Unpacking a byte stream using ProcessPoolExecutor and struct unpack
This piece of work was based on a request to decrypt signalling data between the train and track wayside response units. As the data is normally extracted, processed and analyzed by the service provider, the company had limited understanding and control over the data they 'own'. By being able to convert the encrypted data into a readable form, the company is able to interpret the data internally unbeholden to the contractor. A useless bit of the encrypted and processed data is as seen below:
The strategy was relatively simple, I requested for the technical specifications of the data stream being logged which must be documented as part of the service being provided. These specifications specify the sequence in which the bytes are stored and the format in which the bytes should be read. The format was almost exactly like a dictionary.
I then ran a script that basically (i) decoded how to determine how to unpack each segment of bytes and (ii) sequenced a series of read operations based on how the bytes are to be unpacked. Note that this is executed on the main body of data after the header of the datafile has been read - each header is unique and not necessarily a fixed sequence of byte reads (of a given length and format). The output is a list of tuples of byte length and unpacking format which is fed into the unpacking function to read the byte stream directly.

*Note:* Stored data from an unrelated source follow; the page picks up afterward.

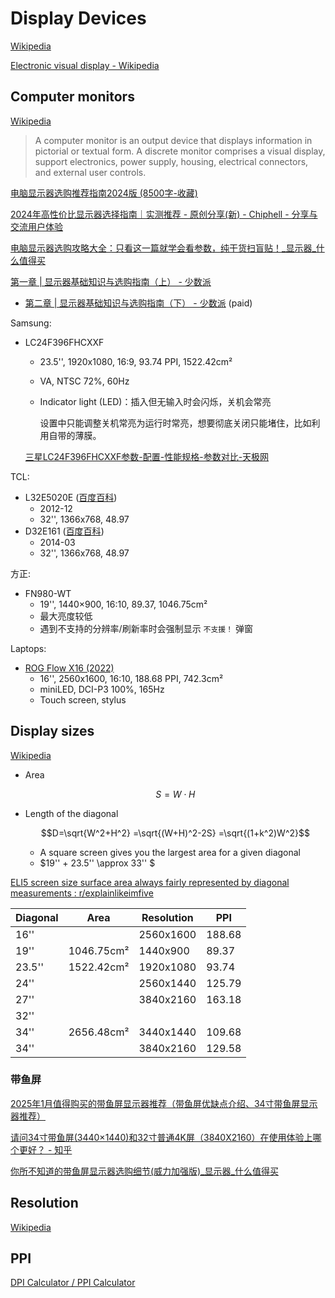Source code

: # Display Devices
[Wikipedia](https://en.wikipedia.org/wiki/Display_device)

[Electronic visual display - Wikipedia](https://en.wikipedia.org/wiki/Electronic_visual_display)

## Computer monitors
[Wikipedia](https://en.wikipedia.org/wiki/Computer_monitor)

> A computer monitor is an output device that displays information in pictorial or textual form. A discrete monitor comprises a visual display, support electronics, power supply, housing, electrical connectors, and external user controls.

[电脑显示器选购推荐指南2024版 (8500字-收藏)](https://www.zhihu.com/tardis/zm/art/110281051)

[2024年高性价比显示器选择指南｜实测推荐 - 原创分享(新) - Chiphell - 分享与交流用户体验](https://www.chiphell.com/thread-2612598-1-1.html)

[电脑显示器选购攻略大全：只看这一篇就学会看参数，纯干货扫盲贴！\_显示器\_什么值得买](https://post.smzdm.com/p/ao93g027/)

[第一章 | 显示器基础知识与选购指南（上） - 少数派](https://sspai.com/post/60470)
- [第二章 | 显示器基础知识与选购指南（下） - 少数派](https://sspai.com/post/60473) (paid)

Samsung:
- LC24F396FHCXXF
  - 23.5'', 1920x1080, 16:9, 93.74 PPI, 1522.42cm²
  - VA, NTSC 72%, 60Hz
  - Indicator light (LED)：插入但无输入时会闪烁，关机会常亮
    
    设置中只能调整关机常亮为运行时常亮，想要彻底关闭只能堵住，比如利用自带的薄膜。
  
  [三星LC24F396FHCXXF参数-配置-性能规格-参数对比-天极网](https://product.yesky.com/product/1048/1048110/param.shtml)

TCL:
- L32E5020E ([百度百科](https://baike.baidu.com/item/TCL%20L32E5020E/18756467))
  - 2012-12
  - 32'', 1366x768, 48.97
- D32E161 ([百度百科](https://baike.baidu.com/item/TCLD32E161/19644887))
  - 2014-03
  - 32'', 1366x768, 48.97

方正:
- FN980-WT
  - 19'', 1440×900, 16:10, 89.37, 1046.75cm²
  - 最大亮度较低
  - 遇到不支持的分辨率/刷新率时会强制显示 `不支援！` 弹窗

Laptops:
- [ROG Flow X16 (2022)](https://rog.asus.com/laptops/rog-flow/rog-flow-x16-2022-series/spec/)
  - 16'', 2560x1600, 16:10, 188.68 PPI, 742.3cm²
  - miniLED, DCI-P3 100%, 165Hz
  - Touch screen, stylus

## Display sizes
[Wikipedia](https://en.wikipedia.org/wiki/Display_size)

- Area

  $$S=W\cdot H$$

- Length of the diagonal

  $$D=\sqrt{W^2+H^2} =\sqrt{(W+H)^2-2S} =\sqrt{(1+k^2)W^2}$$

  - A square screen gives you the largest area for a given diagonal
  - $19'' + 23.5'' \approx 33'' $

[ELI5 screen size surface area always fairly represented by diagonal measurements : r/explainlikeimfive](https://www.reddit.com/r/explainlikeimfive/comments/1aiq4ys/eli5_screen_size_surface_area_always_fairly/)

Diagonal | Area | Resolution | PPI
--- | --- | --- | ---
16'' | | 2560x1600 | 188.68
19'' | 1046.75cm² | 1440x900 | 89.37
23.5'' | 1522.42cm² | 1920x1080 | 93.74
24'' | | 2560x1440 | 125.79
27'' | | 3840x2160 | 163.18
32'' | 
34'' | 2656.48cm² | 3440x1440 | 109.68
34'' | | 3840x2160 | 129.58

### 带鱼屏
[2025年1月值得购买的带鱼屏显示器推荐（带鱼屏优缺点介绍、34寸带鱼屏显示器推荐）](https://www.zhihu.com/tardis/zm/art/367803155)

[请问34寸带鱼屏(3440×1440)和32寸普通4K屏（3840X2160）在使用体验上哪个更好？ - 知乎](https://www.zhihu.com/question/352138181)

[你所不知道的带鱼屏显示器选购细节(威力加强版)\_显示器\_什么值得买](https://post.smzdm.com/p/axlp3ep3/)

## Resolution
[Wikipedia](https://en.wikipedia.org/wiki/Display_resolution)

## PPI
[DPI Calculator / PPI Calculator](https://www.sven.de/dpi/)
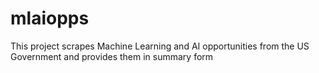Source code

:# mlaiopps
This project scrapes Machine Learning and AI opportunities from the US Government and provides them in summary form
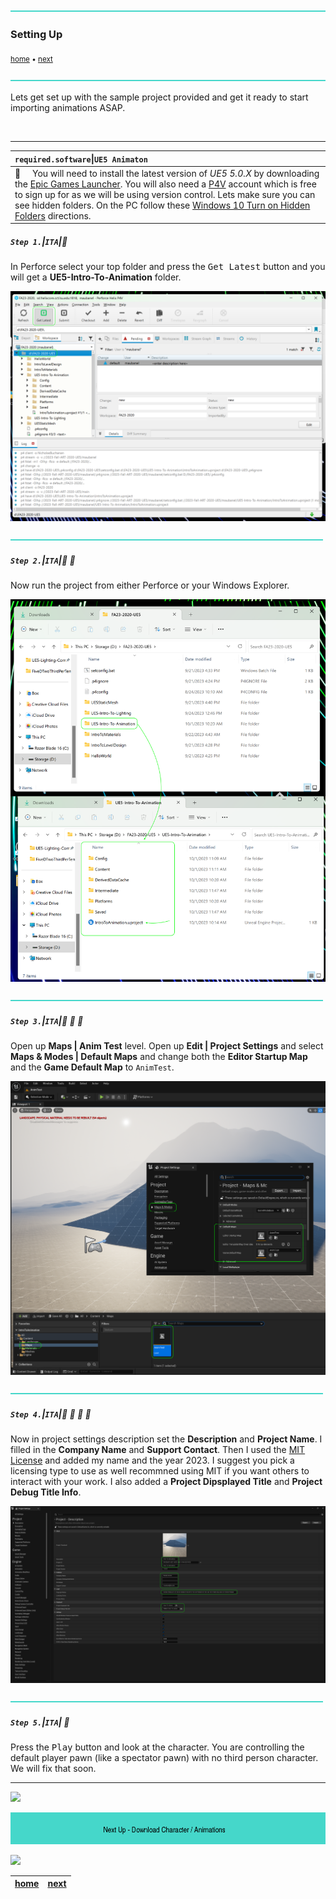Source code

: ![](../images/line3.png)

### Setting Up

<sub>[home](../README.md#user-content-ue4-animations) • [next](../character-anim/README.md#user-content-download-character--animations)</sub>

![](../images/line3.png)

Lets get set up with the sample project provided and get it ready to start importing animations ASAP.

<br>

---

| `required.software`\|`UE5 Animaton`| 
| :--- |
| :floppy_disk: &nbsp; &nbsp; You will need to install the latest version of _UE5 5.0.X_ by downloading the [Epic Games Launcher](https://www.epicgames.com/store/en-US/download). You will also need a [P4V](https://www.perforce.com/downloads/helix-visual-client-p4v) account which is free to sign up for as we will be using version control. Lets make sure you can see hidden folders. On the PC follow these [Windows 10 Turn on Hidden Folders](https://support.microsoft.com/en-us/help/4028316/windows-view-hidden-files-and-folders-in-windows-10) directions.|

##### `Step 1.`\|`ITA`|:small_blue_diamond:

In Perforce select your top folder and press the <kbd>Get Latest</kbd> button and you will get a **UE5-Intro-To-Animation** folder.

![download starter project](images/getLatest.png)

![](../images/line2.png)

##### `Step 2.`\|`ITA`|:small_blue_diamond: :small_blue_diamond: 

Now run the project from either Perforce or your Windows Explorer.

![unzip and rename folder](images/p4AnimationFiles.png)

![](../images/line2.png)

##### `Step 3.`\|`ITA`|:small_blue_diamond: :small_blue_diamond: :small_blue_diamond:

Open up **Maps | Anim Test** level. Open up **Edit | Project Settings** and select **Maps & Modes | Default Maps** and change both the **Editor Startup Map** and the **Game Default Map** to `AnimTest`.

![delete git files](images/defaultLevel.png)

![](../images/line2.png)

##### `Step 4.`\|`ITA`|:small_blue_diamond: :small_blue_diamond: :small_blue_diamond: :small_blue_diamond:

Now in project settings description set the **Description** and **Project Name**.  I filled in the **Company Name** and **Support Contact**.  Then I used the [MIT License](https://opensource.org/license/mit/) and added my name and the year 2023.  I suggest you pick a licensing type to use as well recommned using MIT if you want others to interact with your work.  I also added a **Project Dipsplayed Title** and **Project Debug Title Info**. 

![delete git files](images/projectSettingsSetup.png)

![](../images/line2.png)

##### `Step 5.`\|`ITA`| :small_orange_diamond:

Press the <kbd>Play</kbd> button and look at the character.  You are controlling the default player pawn (like a spectator pawn) with no third person character.  We will fix that soon.



___

![](../images/line1.png)

<!-- <img src="https://via.placeholder.com/1000x100/45D7CA/000000/?text=Next Up - Download Character / Animations"> -->
![next up next tile](images/banner.png)

![](../images/line1.png)

| [home](../README.md#user-content-ue4-animations) | [next](../character-anim/README.md#user-content-download-character--animations)|
|---|---|
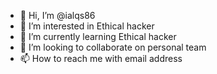- 👋 Hi, I’m @ialqs86
- 👀 I’m interested in Ethical hacker
- 🌱 I’m currently learning Ethical hacker
- 💞️ I’m looking to collaborate on personal team
- 📫 How to reach me with email address

<!---
ialqs86/ialqs86 is a ✨ special ✨ repository because its `README.md` (this file) appears on your GitHub profile.
You can click the Preview link to take a look at your changes.
--->
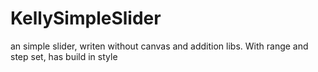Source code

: # KellySimpleSlider
an simple slider, writen without canvas and addition libs. With range and step set, has build in style
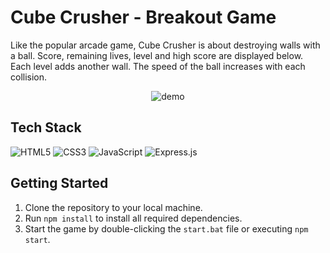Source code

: # Cube Crusher - Breakout Game

Like the popular arcade game, Cube Crusher is about destroying walls with a ball. Score, remaining lives, level and high score are displayed below. Each level adds another wall. The speed of the ball increases with each collision.

<div align="center">
  <img src="https://github.com/user-attachments/assets/44804f2f-6a7d-4284-ac84-f3f52580e1d3" alt="demo">
</div>

## Tech Stack

![HTML5](https://img.shields.io/badge/HTML5-E34F26?style=for-the-badge&logo=html5&logoColor=white)
![CSS3](https://img.shields.io/badge/CSS3-1572B6?style=for-the-badge&logo=css3&logoColor=white)
![JavaScript](https://img.shields.io/badge/JavaScript-F7DF1E?style=for-the-badge&logo=javascript&logoColor=black)
![Express.js](https://img.shields.io/badge/Express.js-000000?style=for-the-badge&logo=express&logoColor=white)

## Getting Started

1. Clone the repository to your local machine.
2. Run `npm install` to install all required dependencies.
3. Start the game by double-clicking the `start.bat` file or executing `npm start`.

Due to the large number of raw datafiles to be read (approximately 720x400 generated every day). The time taken to process the files into a readable format exceeds the rate at which data is generated. This calls for multiprocessing.
By using the ProcessPoolExecutor function that comes in one of the Python libraries I was able to essentially distribute the list of datafiles to be processed across multiple processors instead of just using a single processor at a time. This basically sped up the processing speed by about 5 times, keeping it to around 16 hours. The segment of code which does this is very efficient and maps a function to specified range of filenames within the folder, assigning filenames to available processors whenever a file has been processed.
The processed files are then stored in an output folder 1-1 as a dataframe pickle to be recombined and analyzed as required. A better set-up would be for the processed files to be directly stored in an online database by appending them to relevant tables either by date or the logger from which the data came from. This will be much more efficient as calls can be made directly to aggregated data and existing tables as opposed to an aggregation of possibly huge amounts of data every time a specific set of data is to be analyzed.